In February 1947, Randal Kelly, a native of County Clare, Ireland, was hired as a bartender at 500 Westport Road, an establishment then called Westport Inn and owned by three retired Kansas City, Missouri police captains, Brock, Ghent and Zahner. Randal's witty sense of humor, unpretentious attitude and giving hand won him great popularity and it wasn't long before people were calling the place Kelly's. Randal was partners with Art Brock until Art died in 1977. In June of that year, the bar was officially named Kelly's Westport Inn. Randal passed away in 1988 and his two sons, Kyle and Pat, now run the joint.
The building that Kelly’s occupies is said to be the oldest in Kansas City. Built in 1850, it has housed a wide range of businesses, most notably in the 19th century, the building was a provisioning and outfitting operation of Albert Boone, a grandson of Daniel Boone. There, covered wagons stopped to stock up before the long trek out West along the Santa Fe, California and Oregon trails. In honor of its rich and colorful past, the building was designated a national historic landmark in 1959.
Today, family-owned and operated, Kelly's Westport Inn is a must see in Kansas City. With a diverse crowd, live music, a colorful history, weekday specials and always someone with a good story, Kelly's is an Irish pub like no other!
1850-1851: George and William Ewing built the building that is now Kelly's.
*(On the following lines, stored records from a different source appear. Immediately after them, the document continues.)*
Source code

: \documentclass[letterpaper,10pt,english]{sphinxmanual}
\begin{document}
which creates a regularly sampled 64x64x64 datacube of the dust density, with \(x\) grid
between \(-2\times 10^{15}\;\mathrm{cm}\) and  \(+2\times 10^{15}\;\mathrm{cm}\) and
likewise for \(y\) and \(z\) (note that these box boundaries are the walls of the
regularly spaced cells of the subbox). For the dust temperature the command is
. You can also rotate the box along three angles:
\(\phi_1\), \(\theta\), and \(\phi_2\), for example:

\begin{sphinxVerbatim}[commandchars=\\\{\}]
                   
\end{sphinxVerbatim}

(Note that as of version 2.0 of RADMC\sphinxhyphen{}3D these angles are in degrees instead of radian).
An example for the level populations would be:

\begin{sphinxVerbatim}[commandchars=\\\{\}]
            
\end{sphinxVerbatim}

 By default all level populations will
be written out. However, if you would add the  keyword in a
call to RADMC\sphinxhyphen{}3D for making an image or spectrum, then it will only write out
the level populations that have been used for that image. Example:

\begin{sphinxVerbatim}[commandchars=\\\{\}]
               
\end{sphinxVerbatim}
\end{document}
1864: Albert Boone purchases the store in January. Throughout the 1800s the building continues to be run as a merchantile/trading business under various owners. This included a drug store, grocery and hardware store. There have been rumors that the building may have been a stop on the Underground Railroad. However, this is unlikely because Westport was never inhabited by abolistionists. Also, its close proximity to Kansas territory makes it an unlikely waiting room for fugitive salves.
Pre 1890: At some point before 1890 the extention of the back of the building was added. When this occured exactly is unknown.
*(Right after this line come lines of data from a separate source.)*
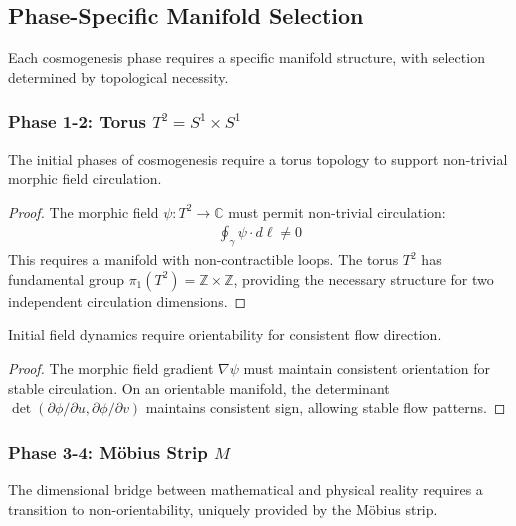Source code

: \subsection{Phase-Specific Manifold Selection}

Each cosmogenesis phase requires a specific manifold structure, with selection determined by topological necessity.

\subsubsection{Phase 1-2: Torus $T^2 = S^1 \times S^1$}

\begin{theorem}
The initial phases of cosmogenesis require a torus topology to support non-trivial morphic field circulation.
\end{theorem}

\begin{proof}
The morphic field $\psi: T^2 \rightarrow \mathbb{C}$ must permit non-trivial circulation:
\begin{align}
\oint_{\gamma} \psi \cdot d\ell \neq 0
\end{align}
This requires a manifold with non-contractible loops. The torus $T^2$ has fundamental group $\pi_1(T^2) = \mathbb{Z} \times \mathbb{Z}$, providing the necessary structure for two independent circulation dimensions.
\end{proof}

\begin{lemma}
Initial field dynamics require orientability for consistent flow direction.
\end{lemma}

\begin{proof}
The morphic field gradient $\nabla \psi$ must maintain consistent orientation for stable circulation. On an orientable manifold, the determinant $\det(\partial\phi/\partial u, \partial\phi/\partial v)$ maintains consistent sign, allowing stable flow patterns.
\end{proof}

\subsubsection{Phase 3-4: Möbius Strip $M$}

\begin{theorem}
The dimensional bridge between mathematical and physical reality requires a transition to non-orientability, uniquely provided by the Möbius strip.
\end{theorem}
1892: The building is owned by Meriweather and Sons.
1903: The building is sold to the Wiedenmann Bros. John F. and Jake C. Wiedenmann run Wiedenmann Brother Grocery Store for 20+ years.
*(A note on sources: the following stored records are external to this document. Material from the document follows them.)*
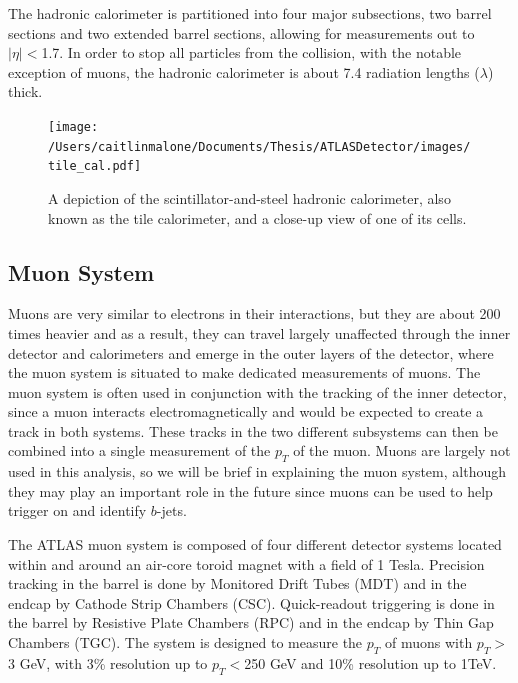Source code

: The hadronic calorimeter is partitioned into four major subsections, two barrel sections and two extended barrel sections, allowing for measurements out to $|\eta|<$1.7.  In order to stop all particles from the collision, with the notable exception of muons, the hadronic calorimeter is about 7.4 radiation lengths ($\lambda$) thick.

\begin{figure}
	\texttt{[image: /Users/caitlinmalone/Documents/Thesis/ATLASDetector/images/tile\_cal.pdf]}
	\caption{A depiction of the scintillator-and-steel hadronic calorimeter, also known as the tile calorimeter, and a close-up view of one of its cells.	\label{fig:tile_cal}}
\end{figure}



\subsection{Muon System}
\label{sec:ms}
Muons are very similar to electrons in their interactions, but they are about 200 times heavier and as a result, they can travel largely unaffected through the inner detector and calorimeters and emerge in the outer layers of the detector, where the muon system is situated to make dedicated measurements of muons.  The muon system is often used in conjunction with the tracking of the inner detector, since a muon interacts electromagnetically and would be expected to create a track in both systems.  These tracks in the two different subsystems can then be combined into a single measurement of the $p_T$ of the muon.  Muons are largely not used in this analysis, so we will be brief in explaining the muon system, although they may play an important role in the future since muons can be used to help trigger on and identify $b$-jets.


The ATLAS muon system is composed of four different detector systems located within and around an air-core toroid magnet with a field of 1 Tesla.  Precision tracking in the barrel is done by Monitored Drift Tubes (MDT) and in the endcap by Cathode Strip Chambers (CSC).  Quick-readout triggering is done in the barrel by Resistive Plate Chambers (RPC) and in the endcap by Thin Gap Chambers (TGC).   The system is designed to measure the $p_T$ of muons with $p_T>$3 GeV, with 3\% resolution up to $p_T<$250 GeV and 10\% resolution up to 1TeV.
1934: A liquor license is issued to the building under "The Wrestlers Inn." They featured live wresting and from what we know a rather wild after hours club. This was post prohibition and the building has housed a saloon/bar ever since.
1947: Randal Kelly is hired on as a bartender at what was then called "Westport Inn."
1959: The building was designated a national historic landmark.
1977: Randal's partner, Art Brock, passes away and the name of the business is officially changed to "Kelly's Westport Inn."
1988: Randal Kelly passes away.
1995: Two of Randal's sons, Kyle and Pat, purchase the building from the Wiedenmann family. George Wiedenmann Sr.'s ashes can be seen in a Ten High bottle above the front bar.
2010: In March Kelly's adds the rooftop deck.
Today: Pat and Kyle still own the building and the business. Two of Kyle's children, Colleen and Mitch, help run the joint.
Michael Leahy worked at Kelly's from 1968-1977. He was a dear friend of the Kelly's and also the executive director of Welcome House, a halfway house for recovering alcoholics.
When Leahy passed away in 2002, Welcome House had his golf shoes bronzed as a tribute to Kelly's for their support of the House. When asked later in life what helped him Leahy replied, "First, my friends, especially the Kelly family, were always there for me, believed in me and never gave up on me. Second, I knew that when I died, I wanted others to remember me as a good person- someone who made a difference."
Leahy's legacy lives on in the countless number of people he helped.